Stored dataset items:
● ● ● ●

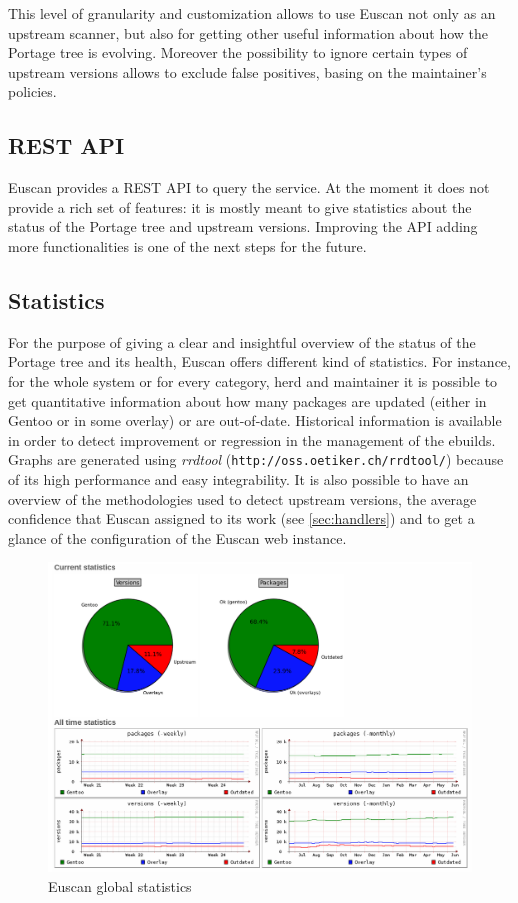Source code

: This level of granularity and customization allows to use Euscan not only as an upstream scanner, but also for getting other useful information about how the Portage tree is evolving. Moreover the possibility to ignore certain types of upstream versions allows to exclude false positives, basing on the maintainer's policies.


\subsection{REST API}
Euscan provides a REST API to query the service. At the moment it does not provide a rich set of features: it is mostly meant to give statistics about the status of the Portage tree and upstream versions.
Improving the API adding more functionalities is one of the next steps for the future.


\subsection{Statistics}
For the purpose of giving a clear and insightful overview of the status of the Portage tree and its health, Euscan offers different kind of statistics.
For instance, for the whole system or for every category, herd and maintainer it is possible to get quantitative information about how many packages are updated (either in Gentoo or in some overlay) or are out-of-date. Historical information is available in order to detect improvement or regression in the management of the ebuilds.
Graphs are generated using \emph{rrdtool} (\texttt{http://oss.oetiker.ch/rrdtool/}) because of its high performance and easy integrability.
It is also possible to have an overview of the methodologies used to detect upstream versions, the average confidence that Euscan assigned to its work (see \ref{sec:handlers}) and to get a glance of the configuration of the Euscan web instance.

\begin{figure}[h!]
  \centering
    \includegraphics[width=13.5cm,natwidth=1030,natheight=754]{img/statistics.png}
  \caption{Euscan global statistics}
\end{figure}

● ● ● ●

Exactly the lines from the one containing "Graphs are generated" through the final line above, and only those, should be given again.

Graphs are generated using \emph{rrdtool} (\texttt{http://oss.oetiker.ch/rrdtool/}) because of its high performance and easy integrability.
It is also possible to have an overview of the methodologies used to detect upstream versions, the average confidence that Euscan assigned to its work (see \ref{sec:handlers}) and to get a glance of the configuration of the Euscan web instance.

\begin{figure}[h!]
  \centering
    \includegraphics[width=13.5cm,natwidth=1030,natheight=754]{img/statistics.png}
  \caption{Euscan global statistics}
\end{figure}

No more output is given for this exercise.